There’s a tradeoff between performance, flexibility, and power. An accelerator can give great performance per watt for some applications, but others need power-hungry general purpose CPUs. Memory and storage use power too, so don’t forget to include these in your calculations!
Take a look at the list of applications (see SCC Benchmarks and Applications), and work with your vendor to find the configuration that will give you the best chance.
Don’t forget an enclosure to build it in! And you’ll need keyboards and monitors for the initial build and boot, and laptops and networking equipment to connect to your cluster during the competition.
3. Learning and Practicing
There’s a lot to learn! Here’s a short list of things to get comfortable with on your practice cluster:
Basic Cluster Use
- Working in the terminal: bash, git and vi or emacs
- Building from source code: compilers, linkers, makefiles, and build systems
- Running parallel applications on a cluster or cloud (watch for this webinar)
- Installing, provisioning, and booting/rebooting
- Finding and using config files
- Managing users and groups
- Starting and stopping services
- Mounting, sharing and unmounting filesystems
- Managing a parallel file system (IO500 is one of the SC20 SCC benchmarks!)
- Networking essentials
- Logs and troubleshooting
- How a CPU works (moving stuff through memory and pipelines, what hyperthreads do, how accelerators are connected)
- How a multi-socket, multicore, hyperthreaded processor works
- Parallelism, MPI, OpenMP and accelerators
The SC20 SCC applications have been announced (see SCC Benchmarks & Applications). Choose someone on your team to learn the following for each:
- What does it do?
- What are the inputs and outputs?
- What approach to parallelism does it use?
Building, running, measuring, and tuning each application in advance will put you in good stead for the competition, and for your career in HPC afterwards.
Following an occurrence at the first SCC, the SC SCC traditionally includes at least one power outage, so practice recovering from this potential disaster.
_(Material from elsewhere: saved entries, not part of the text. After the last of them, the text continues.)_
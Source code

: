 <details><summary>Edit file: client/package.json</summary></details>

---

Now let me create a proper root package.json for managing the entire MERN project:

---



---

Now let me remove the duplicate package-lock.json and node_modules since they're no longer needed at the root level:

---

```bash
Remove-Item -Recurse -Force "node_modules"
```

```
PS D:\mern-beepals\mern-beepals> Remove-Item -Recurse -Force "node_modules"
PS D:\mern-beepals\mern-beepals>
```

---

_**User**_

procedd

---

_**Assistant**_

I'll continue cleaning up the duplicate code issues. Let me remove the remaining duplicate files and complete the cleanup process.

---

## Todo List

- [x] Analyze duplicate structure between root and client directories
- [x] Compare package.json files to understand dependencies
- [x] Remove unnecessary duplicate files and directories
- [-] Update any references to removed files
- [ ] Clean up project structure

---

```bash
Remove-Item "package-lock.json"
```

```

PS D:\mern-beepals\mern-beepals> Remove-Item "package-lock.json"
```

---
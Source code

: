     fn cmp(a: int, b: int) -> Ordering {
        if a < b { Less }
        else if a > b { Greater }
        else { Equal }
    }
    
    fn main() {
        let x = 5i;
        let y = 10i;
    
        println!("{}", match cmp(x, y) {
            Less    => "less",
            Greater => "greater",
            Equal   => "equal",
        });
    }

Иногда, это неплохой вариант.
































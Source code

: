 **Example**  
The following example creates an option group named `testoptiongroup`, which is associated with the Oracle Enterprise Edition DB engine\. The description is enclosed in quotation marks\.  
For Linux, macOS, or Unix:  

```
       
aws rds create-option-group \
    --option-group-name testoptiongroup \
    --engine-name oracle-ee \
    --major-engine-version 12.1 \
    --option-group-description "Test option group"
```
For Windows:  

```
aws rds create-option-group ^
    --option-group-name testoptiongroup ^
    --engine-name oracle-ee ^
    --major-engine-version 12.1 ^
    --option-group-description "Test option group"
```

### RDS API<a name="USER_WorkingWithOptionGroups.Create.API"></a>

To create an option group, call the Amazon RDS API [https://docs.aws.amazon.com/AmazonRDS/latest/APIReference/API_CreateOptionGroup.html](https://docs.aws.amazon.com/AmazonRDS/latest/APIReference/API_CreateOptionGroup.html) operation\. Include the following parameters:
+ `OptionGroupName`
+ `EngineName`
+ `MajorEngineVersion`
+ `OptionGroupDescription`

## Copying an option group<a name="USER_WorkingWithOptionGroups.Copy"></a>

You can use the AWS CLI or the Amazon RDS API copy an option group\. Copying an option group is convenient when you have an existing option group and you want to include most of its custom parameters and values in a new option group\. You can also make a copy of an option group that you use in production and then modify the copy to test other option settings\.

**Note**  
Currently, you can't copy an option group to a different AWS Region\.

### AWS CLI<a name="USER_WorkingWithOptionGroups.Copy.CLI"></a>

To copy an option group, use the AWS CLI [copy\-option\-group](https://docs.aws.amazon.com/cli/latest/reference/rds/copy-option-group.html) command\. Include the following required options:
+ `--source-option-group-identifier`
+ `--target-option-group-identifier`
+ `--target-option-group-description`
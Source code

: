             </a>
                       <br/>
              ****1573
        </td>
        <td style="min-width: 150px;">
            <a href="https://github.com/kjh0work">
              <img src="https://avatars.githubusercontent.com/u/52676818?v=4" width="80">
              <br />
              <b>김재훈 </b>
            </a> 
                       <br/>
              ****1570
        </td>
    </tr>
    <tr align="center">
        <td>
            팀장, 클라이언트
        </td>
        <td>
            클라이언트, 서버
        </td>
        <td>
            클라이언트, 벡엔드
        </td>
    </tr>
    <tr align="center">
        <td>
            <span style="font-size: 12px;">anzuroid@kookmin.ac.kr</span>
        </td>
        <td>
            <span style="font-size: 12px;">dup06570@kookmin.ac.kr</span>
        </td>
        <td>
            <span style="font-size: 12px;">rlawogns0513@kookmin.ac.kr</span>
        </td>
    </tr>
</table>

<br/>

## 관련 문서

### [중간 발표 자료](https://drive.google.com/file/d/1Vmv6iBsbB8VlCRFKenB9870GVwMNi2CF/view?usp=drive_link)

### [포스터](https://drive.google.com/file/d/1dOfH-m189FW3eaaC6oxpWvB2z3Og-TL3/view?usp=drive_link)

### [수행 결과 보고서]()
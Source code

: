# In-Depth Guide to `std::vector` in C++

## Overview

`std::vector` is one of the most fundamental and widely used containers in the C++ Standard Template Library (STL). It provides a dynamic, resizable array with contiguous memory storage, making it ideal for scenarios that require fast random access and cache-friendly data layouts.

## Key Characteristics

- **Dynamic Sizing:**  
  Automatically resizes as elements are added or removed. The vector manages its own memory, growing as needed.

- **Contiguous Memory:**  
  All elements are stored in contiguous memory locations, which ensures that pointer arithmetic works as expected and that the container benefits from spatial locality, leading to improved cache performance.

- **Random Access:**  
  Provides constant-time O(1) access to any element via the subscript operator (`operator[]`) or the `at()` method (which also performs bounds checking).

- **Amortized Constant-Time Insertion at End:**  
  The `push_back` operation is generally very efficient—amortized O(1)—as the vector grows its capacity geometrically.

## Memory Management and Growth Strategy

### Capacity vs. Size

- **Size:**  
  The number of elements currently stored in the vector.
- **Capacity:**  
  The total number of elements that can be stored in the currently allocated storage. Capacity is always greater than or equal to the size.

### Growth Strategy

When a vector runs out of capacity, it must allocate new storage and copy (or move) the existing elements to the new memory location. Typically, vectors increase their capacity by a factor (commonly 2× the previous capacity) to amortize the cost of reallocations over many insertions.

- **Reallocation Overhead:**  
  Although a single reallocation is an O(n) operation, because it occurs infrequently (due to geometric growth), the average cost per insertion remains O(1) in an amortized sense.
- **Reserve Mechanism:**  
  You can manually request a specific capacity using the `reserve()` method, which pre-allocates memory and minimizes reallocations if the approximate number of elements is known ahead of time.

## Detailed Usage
The reproducibility challenge requires writing a paper. Pro tip: You can do most of this in advance and update it with your official results at the competition. But getting some experience with LaTeX is good preparation for a career in computational science. Learning to use Python, Jupyter, Pandas, and Plotly for analysis and graphing of your results will also offer benefits both during the competition and after.
4. Don’t Forget the Logistics!
With help from your sponsors, you’ll be responsible for arranging transportation for your team and your equipment. The SCC happens on the exhibit floor, where your vendor or school may be shipping equipment already, so it’s likely they can manage that for you. If not, you’ll receive information from Freeman (the company that manages the exhibit floor) about shipping equipment to the convention center. Don’t forget to budget for the cost of shipping and storage fees!
5. Bring the Right Attitude and Have Fun
Winning is fantastic, but 99% of the benefit you’ll gain from a student cluster competition comes from participating. Take some time out to attend conference sessions and explore the exhibit hall. You’ll see exciting new developments and make connections with industry leaders and visionaries. HPC is a collaborative industry. An inquisitive and cooperative attitude will go farther than a cut-throat, competitive one. Stay safe, have fun, and tackle hard challenges (even unsolvable ones). The lessons and memories will stay with you forever.